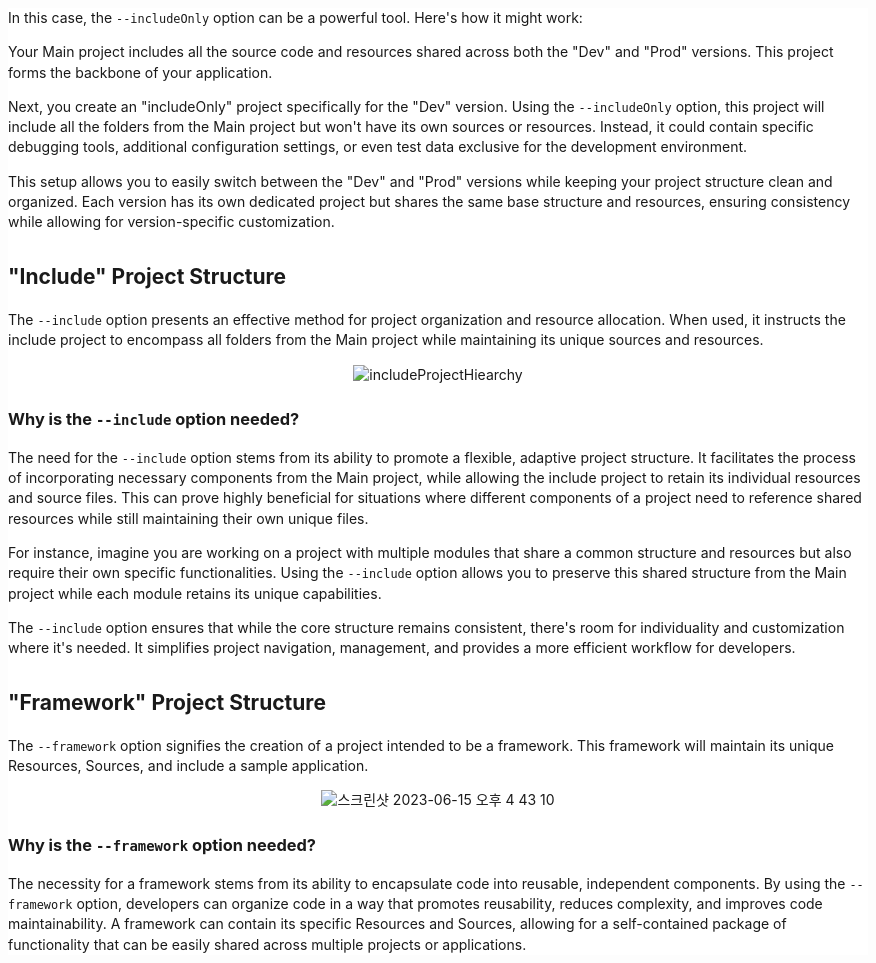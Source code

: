 In this case, the `--includeOnly` option can be a powerful tool. Here's how it might work:

Your Main project includes all the source code and resources shared across both the "Dev" and "Prod" versions. This project forms the backbone of your application.

Next, you create an "includeOnly" project specifically for the "Dev" version. Using the `--includeOnly` option, this project will include all the folders from the Main project but won't have its own sources or resources. Instead, it could contain specific debugging tools, additional configuration settings, or even test data exclusive for the development environment.

This setup allows you to easily switch between the "Dev" and "Prod" versions while keeping your project structure clean and organized. Each version has its own dedicated project but shares the same base structure and resources, ensuring consistency while allowing for version-specific customization.


## "Include" Project Structure
The `--include` option presents an effective method for project organization and resource allocation. When used, it instructs the include project to encompass all folders from the Main project while maintaining its unique sources and resources.
<p align="center" width="100%">
<img width="966" alt="includeProjectHiearchy" src="https://github.com/naldal/TuistAutoGen/assets/45508297/1992021f-958f-45ed-819a-aaaed7129d03">
</p>

### Why is the `--include` option needed?
The need for the `--include` option stems from its ability to promote a flexible, adaptive project structure. It facilitates the process of incorporating necessary components from the Main project, while allowing the include project to retain its individual resources and source files. This can prove highly beneficial for situations where different components of a project need to reference shared resources while still maintaining their own unique files.

For instance, imagine you are working on a project with multiple modules that share a common structure and resources but also require their own specific functionalities. Using the `--include` option allows you to preserve this shared structure from the Main project while each module retains its unique capabilities.

The `--include` option ensures that while the core structure remains consistent, there's room for individuality and customization where it's needed. It simplifies project navigation, management, and provides a more efficient workflow for developers.

## "Framework" Project Structure
The `--framework` option signifies the creation of a project intended to be a framework. This framework will maintain its unique Resources, Sources, and include a sample application.

<p align="center" width="100%">
<img width="977" alt="스크린샷 2023-06-15 오후 4 43 10" src="https://github.com/naldal/TuistAutoGen/assets/45508297/6bf25d0b-85d3-4be9-a0d8-dbe92699ab0d">
</p>

### Why is the `--framework` option needed?
The necessity for a framework stems from its ability to encapsulate code into reusable, independent components. By using the `--framework` option, developers can organize code in a way that promotes reusability, reduces complexity, and improves code maintainability. A framework can contain its specific Resources and Sources, allowing for a self-contained package of functionality that can be easily shared across multiple projects or applications.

▶ **EXERCISE AIM**
From the records above, give again exactly the lines running from the line with "this case, the" to the line with "Your Main project", inclusive.

▶ **ANSWER FOR THIS EXERCISE**
: In this case, the `--includeOnly` option can be a powerful tool. Here's how it might work:

Your Main project includes all the source code and resources shared across both the "Dev" and "Prod" versions. This project forms the backbone of your application.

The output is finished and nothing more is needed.